# EXERCISE DESCRIPTION:
An exact copy of the data is required. No picture may appear in it.

#####

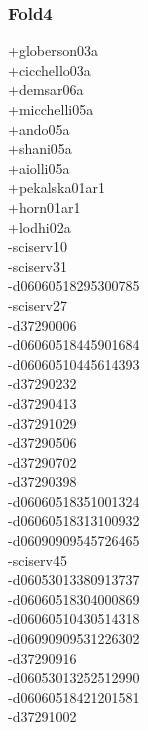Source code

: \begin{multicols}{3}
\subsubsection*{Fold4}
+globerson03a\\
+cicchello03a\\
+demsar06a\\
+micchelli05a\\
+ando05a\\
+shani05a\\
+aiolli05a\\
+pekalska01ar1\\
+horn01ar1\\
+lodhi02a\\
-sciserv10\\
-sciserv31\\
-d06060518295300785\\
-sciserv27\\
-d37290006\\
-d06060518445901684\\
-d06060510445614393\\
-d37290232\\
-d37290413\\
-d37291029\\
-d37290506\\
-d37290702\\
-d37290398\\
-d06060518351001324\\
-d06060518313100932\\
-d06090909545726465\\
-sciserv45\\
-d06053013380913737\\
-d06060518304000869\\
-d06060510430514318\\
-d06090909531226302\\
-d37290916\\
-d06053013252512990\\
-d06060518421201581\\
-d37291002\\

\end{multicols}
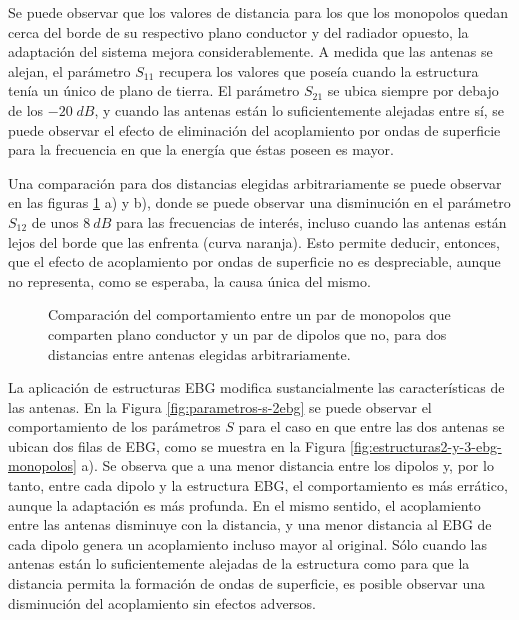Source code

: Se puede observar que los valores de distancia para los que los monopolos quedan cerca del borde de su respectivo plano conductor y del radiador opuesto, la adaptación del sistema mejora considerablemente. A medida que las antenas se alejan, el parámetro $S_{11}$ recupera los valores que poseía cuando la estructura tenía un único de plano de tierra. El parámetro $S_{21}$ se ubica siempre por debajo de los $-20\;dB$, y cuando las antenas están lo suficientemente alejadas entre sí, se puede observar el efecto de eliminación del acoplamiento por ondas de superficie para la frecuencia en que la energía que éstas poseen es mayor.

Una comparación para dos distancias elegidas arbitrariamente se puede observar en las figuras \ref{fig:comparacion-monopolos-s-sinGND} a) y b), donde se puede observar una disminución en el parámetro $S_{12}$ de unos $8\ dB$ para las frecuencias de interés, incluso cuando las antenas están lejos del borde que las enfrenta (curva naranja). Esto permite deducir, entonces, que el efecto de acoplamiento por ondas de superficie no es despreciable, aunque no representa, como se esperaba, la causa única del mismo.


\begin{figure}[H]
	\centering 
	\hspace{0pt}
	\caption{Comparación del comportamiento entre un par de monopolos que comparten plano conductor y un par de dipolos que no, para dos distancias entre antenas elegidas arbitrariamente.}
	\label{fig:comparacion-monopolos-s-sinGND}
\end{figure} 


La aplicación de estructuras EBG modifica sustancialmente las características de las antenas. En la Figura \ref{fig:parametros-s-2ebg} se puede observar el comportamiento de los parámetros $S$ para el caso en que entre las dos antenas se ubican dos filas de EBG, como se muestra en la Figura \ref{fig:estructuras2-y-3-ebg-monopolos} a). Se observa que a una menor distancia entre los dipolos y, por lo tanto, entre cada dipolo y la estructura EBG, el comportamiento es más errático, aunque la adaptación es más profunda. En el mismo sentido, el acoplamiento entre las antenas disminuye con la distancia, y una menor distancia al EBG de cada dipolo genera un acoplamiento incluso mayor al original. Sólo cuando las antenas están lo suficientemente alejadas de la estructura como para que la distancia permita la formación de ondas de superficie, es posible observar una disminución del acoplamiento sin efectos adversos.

#####

# WRITTEN RESPONSE:
Source code

: \begin{multicols}{3}
\subsubsection*{Fold4}
+globerson03a\\
+cicchello03a\\
+demsar06a\\
+micchelli05a\\
+ando05a\\
+shani05a\\
+aiolli05a\\
+pekalska01ar1\\
+horn01ar1\\
+lodhi02a\\
-sciserv10\\
-sciserv31\\
-d06060518295300785\\
-sciserv27\\
-d37290006\\
-d06060518445901684\\
-d06060510445614393\\
-d37290232\\
-d37290413\\
-d37291029\\
-d37290506\\
-d37290702\\
-d37290398\\
-d06060518351001324\\
-d06060518313100932\\
-d06090909545726465\\
-sciserv45\\
-d06053013380913737\\
-d06060518304000869\\
-d06060510430514318\\
-d06090909531226302\\
-d37290916\\
-d06053013252512990\\
-d06060518421201581\\
-d37291002\\

\end{multicols}
Source code

: Se puede observar que los valores de distancia para los que los monopolos quedan cerca del borde de su respectivo plano conductor y del radiador opuesto, la adaptación del sistema mejora considerablemente. A medida que las antenas se alejan, el parámetro $S_{11}$ recupera los valores que poseía cuando la estructura tenía un único de plano de tierra. El parámetro $S_{21}$ se ubica siempre por debajo de los $-20\;dB$, y cuando las antenas están lo suficientemente alejadas entre sí, se puede observar el efecto de eliminación del acoplamiento por ondas de superficie para la frecuencia en que la energía que éstas poseen es mayor.

Una comparación para dos distancias elegidas arbitrariamente se puede observar en las figuras \ref{fig:comparacion-monopolos-s-sinGND} a) y b), donde se puede observar una disminución en el parámetro $S_{12}$ de unos $8\ dB$ para las frecuencias de interés, incluso cuando las antenas están lejos del borde que las enfrenta (curva naranja). Esto permite deducir, entonces, que el efecto de acoplamiento por ondas de superficie no es despreciable, aunque no representa, como se esperaba, la causa única del mismo.


\begin{figure}[H]
	\centering 
	\hspace{0pt}
	\caption{Comparación del comportamiento entre un par de monopolos que comparten plano conductor y un par de dipolos que no, para dos distancias entre antenas elegidas arbitrariamente.}
	\label{fig:comparacion-monopolos-s-sinGND}
\end{figure} 


La aplicación de estructuras EBG modifica sustancialmente las características de las antenas. En la Figura \ref{fig:parametros-s-2ebg} se puede observar el comportamiento de los parámetros $S$ para el caso en que entre las dos antenas se ubican dos filas de EBG, como se muestra en la Figura \ref{fig:estructuras2-y-3-ebg-monopolos} a). Se observa que a una menor distancia entre los dipolos y, por lo tanto, entre cada dipolo y la estructura EBG, el comportamiento es más errático, aunque la adaptación es más profunda. En el mismo sentido, el acoplamiento entre las antenas disminuye con la distancia, y una menor distancia al EBG de cada dipolo genera un acoplamiento incluso mayor al original. Sólo cuando las antenas están lo suficientemente alejadas de la estructura como para que la distancia permita la formación de ondas de superficie, es posible observar una disminución del acoplamiento sin efectos adversos.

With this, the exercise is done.